We propose to address the “Data Triage” topic, under the general heading “Advanced Methods and Tools for Intelligence Analysis,” focusing our efforts on text data. The goal is to categorize individual pieces of text for triage purposes, identifying each item as belonging to one of three categories: a) items of current significance that should be processed by a human soon, b) items of potential future value, and c) items that may be discarded without further processing. This text data is expected to include both clean (electronic) text and scanned images of text documents, with Optical Character Recognition (OCR) output available for the latter; the data may potentially also include Automated Speech Recognition (ASR) output and/or keyword spotting results from voice sources. The data will be English for the initial proof-of-concept, but this English data may include output from Machine Translation tools, and we intend to use approaches that can be ported to new languages with the appropriate development of underlying tools and data understanding (e.g., a syntactic parser for an included language, a characterization of typical phrases in formal documents in that language, etc.). The goal is to move beyond simple indications of significance, such as keyword presence and anomaly detection, towards a more sophisticated use of various types of structure intrinsic to the data.

The proposed workshop will investigate characteristics that can distinguish the three specified categories of intelligence values of text data, based primarily on linguistic processing, supplemented by other kinds of available automatic processing. These resulting kinds of characteristics may include linguistic information, such as syntactic structure; visual characteristics such as those of maps, diagrams, etc.; discourse information that may distinguish types of communications (instructions, requests, standard commercial documents, social chatting, etc.), as well as elements like degree of formality and degree of emotion; potential indicators of coded messages; and other information extracted from text, such as named entities, keywords and phrases (including significant subject matter, “hot” locations and other topics of interest), structure from e-mail and other semi-structured documents; time information where it is available either from the document, as with e-mail, or from file system time stamps; etc. As a simple example of how these sources of evidence might combine, an e-mail from a person whose name appears on a watch list, with a discourse that indicates a command and subject matter of transportation is likely to be of high immediate significance; an e-mail that is part of a thread with a low degree of formality and a subject matter of food, occurring entirely within a one-hour period near noon on a single day, may be categorized as having no intelligence value.
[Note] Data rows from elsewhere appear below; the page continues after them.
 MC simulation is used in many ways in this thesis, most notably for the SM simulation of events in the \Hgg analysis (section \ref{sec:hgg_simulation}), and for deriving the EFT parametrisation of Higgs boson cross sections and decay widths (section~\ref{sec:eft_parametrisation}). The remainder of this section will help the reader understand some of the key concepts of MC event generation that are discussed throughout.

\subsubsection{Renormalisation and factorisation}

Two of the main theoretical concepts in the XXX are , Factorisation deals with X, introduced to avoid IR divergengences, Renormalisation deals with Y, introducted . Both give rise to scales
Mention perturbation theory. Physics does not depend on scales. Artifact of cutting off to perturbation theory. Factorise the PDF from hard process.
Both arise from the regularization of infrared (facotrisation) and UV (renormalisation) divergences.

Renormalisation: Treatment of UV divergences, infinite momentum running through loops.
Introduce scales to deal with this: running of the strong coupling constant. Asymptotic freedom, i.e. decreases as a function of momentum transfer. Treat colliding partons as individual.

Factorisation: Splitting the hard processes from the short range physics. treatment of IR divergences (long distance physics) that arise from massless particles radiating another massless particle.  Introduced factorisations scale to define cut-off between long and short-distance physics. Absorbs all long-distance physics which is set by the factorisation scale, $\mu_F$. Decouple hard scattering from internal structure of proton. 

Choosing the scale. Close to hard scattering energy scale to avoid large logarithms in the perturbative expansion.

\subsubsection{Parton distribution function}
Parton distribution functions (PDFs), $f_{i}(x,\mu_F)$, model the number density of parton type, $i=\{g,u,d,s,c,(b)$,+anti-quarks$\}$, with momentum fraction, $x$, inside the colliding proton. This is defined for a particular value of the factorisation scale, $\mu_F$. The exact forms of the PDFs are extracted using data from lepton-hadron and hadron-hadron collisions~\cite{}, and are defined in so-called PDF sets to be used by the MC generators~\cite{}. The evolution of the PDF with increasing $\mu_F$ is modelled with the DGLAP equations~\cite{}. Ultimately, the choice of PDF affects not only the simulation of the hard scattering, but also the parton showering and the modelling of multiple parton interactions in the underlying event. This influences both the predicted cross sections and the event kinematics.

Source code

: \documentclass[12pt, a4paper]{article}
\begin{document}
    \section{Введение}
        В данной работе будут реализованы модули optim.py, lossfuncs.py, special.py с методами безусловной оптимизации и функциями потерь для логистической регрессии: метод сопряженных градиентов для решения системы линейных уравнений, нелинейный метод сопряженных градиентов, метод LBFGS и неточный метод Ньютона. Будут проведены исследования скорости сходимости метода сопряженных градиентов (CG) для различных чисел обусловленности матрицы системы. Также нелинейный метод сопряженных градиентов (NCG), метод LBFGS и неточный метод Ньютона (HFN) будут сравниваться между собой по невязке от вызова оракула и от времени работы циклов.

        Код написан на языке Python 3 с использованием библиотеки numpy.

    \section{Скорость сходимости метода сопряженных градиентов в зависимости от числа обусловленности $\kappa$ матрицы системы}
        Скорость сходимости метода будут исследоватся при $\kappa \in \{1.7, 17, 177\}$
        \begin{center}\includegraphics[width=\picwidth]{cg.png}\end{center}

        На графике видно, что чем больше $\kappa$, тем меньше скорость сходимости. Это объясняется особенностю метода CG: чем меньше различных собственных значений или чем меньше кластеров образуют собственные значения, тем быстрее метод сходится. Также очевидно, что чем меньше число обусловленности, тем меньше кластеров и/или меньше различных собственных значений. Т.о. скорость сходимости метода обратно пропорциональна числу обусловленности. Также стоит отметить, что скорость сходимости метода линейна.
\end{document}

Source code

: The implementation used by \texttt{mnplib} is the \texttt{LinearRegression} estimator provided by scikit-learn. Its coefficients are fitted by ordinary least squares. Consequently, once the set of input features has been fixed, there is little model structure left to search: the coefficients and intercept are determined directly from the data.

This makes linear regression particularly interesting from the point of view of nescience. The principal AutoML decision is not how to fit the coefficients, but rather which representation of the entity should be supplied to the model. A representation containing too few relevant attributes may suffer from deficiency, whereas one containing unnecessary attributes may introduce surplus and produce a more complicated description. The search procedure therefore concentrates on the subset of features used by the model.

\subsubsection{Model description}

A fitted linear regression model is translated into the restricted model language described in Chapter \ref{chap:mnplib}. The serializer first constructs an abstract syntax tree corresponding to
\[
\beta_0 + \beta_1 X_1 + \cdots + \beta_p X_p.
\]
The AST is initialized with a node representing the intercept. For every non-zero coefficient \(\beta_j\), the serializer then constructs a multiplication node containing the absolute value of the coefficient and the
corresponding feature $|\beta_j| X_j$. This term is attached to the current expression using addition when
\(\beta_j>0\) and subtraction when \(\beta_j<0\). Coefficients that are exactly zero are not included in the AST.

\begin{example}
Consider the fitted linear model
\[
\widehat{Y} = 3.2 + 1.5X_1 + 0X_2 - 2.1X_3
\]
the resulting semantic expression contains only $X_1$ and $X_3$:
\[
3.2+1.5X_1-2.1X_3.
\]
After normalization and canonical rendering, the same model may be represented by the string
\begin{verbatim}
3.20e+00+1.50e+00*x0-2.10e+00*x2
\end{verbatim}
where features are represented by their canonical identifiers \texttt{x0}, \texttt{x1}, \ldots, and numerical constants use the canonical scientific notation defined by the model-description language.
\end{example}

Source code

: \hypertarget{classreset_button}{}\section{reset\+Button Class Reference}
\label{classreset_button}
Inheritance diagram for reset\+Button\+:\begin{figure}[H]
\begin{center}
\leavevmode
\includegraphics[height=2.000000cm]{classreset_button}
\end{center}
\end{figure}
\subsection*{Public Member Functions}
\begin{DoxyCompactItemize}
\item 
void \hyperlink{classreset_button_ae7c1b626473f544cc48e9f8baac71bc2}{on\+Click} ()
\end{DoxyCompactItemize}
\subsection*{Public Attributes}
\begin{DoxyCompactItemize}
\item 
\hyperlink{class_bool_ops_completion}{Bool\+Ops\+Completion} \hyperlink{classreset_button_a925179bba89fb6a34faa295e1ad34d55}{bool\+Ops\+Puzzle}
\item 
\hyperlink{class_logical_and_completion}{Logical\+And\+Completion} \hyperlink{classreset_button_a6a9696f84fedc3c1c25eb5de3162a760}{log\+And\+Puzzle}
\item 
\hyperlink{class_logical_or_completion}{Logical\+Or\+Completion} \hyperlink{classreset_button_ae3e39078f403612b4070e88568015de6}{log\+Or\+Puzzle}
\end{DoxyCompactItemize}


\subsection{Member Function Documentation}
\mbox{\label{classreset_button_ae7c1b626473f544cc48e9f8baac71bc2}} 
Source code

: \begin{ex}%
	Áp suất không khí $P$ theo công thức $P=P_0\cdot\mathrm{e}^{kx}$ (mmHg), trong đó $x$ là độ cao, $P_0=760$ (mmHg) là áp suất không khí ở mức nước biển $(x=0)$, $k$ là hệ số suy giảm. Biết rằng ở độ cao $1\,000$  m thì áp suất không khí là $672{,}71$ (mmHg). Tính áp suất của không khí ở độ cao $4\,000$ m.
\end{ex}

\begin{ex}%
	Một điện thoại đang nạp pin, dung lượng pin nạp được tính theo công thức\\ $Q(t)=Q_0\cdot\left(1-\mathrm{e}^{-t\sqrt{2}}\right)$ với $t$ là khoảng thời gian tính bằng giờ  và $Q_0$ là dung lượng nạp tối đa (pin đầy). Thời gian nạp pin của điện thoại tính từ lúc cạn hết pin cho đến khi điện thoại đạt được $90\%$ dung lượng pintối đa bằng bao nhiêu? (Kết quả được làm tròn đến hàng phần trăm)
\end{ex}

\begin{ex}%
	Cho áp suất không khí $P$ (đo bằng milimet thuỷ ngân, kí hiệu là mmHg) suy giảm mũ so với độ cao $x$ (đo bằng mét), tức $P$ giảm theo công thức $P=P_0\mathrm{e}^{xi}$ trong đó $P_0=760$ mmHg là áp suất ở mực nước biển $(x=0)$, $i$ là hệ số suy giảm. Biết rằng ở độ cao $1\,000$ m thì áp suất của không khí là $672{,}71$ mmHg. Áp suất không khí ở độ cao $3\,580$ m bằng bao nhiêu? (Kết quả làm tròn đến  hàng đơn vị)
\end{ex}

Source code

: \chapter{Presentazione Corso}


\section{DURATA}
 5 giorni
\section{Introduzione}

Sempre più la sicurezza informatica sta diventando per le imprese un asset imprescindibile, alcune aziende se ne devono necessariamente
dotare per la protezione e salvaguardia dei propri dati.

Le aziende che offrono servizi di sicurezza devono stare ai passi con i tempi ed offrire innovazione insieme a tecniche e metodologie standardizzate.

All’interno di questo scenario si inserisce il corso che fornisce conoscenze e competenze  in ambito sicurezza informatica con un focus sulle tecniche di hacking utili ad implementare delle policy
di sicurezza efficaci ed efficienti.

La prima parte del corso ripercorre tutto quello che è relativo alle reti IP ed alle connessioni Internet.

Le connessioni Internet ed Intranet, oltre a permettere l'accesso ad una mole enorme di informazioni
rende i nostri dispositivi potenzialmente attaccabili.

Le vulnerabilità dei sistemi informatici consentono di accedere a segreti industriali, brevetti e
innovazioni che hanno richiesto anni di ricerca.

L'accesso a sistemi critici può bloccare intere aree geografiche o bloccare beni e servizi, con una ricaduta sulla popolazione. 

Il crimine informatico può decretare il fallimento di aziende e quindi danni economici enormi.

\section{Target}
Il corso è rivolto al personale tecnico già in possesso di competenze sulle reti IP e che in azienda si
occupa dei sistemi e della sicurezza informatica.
The participants in this effort have developed techniques for search based on user-specified syntactic patterns,[to fill in appropriately according to final participants], and detection of novel information. The proposed Workshop will focus on developing and combining the complementary sources of value from these techniques. In addition, a primary expected outcome of the workshop is a well-studied set of tagged data. We intend to make use of our extensive contacts in the intelligence community in order to develop a set of realistic text data, with associated tags for intelligence value, corresponding to the three identified triage categories. This effort will form the basis for studying the correlation of the triage categories with the various extractable features and their combinations. In turn, this study can enable a proof-of-concept prototype that performs categorization based on the features identified as relevant.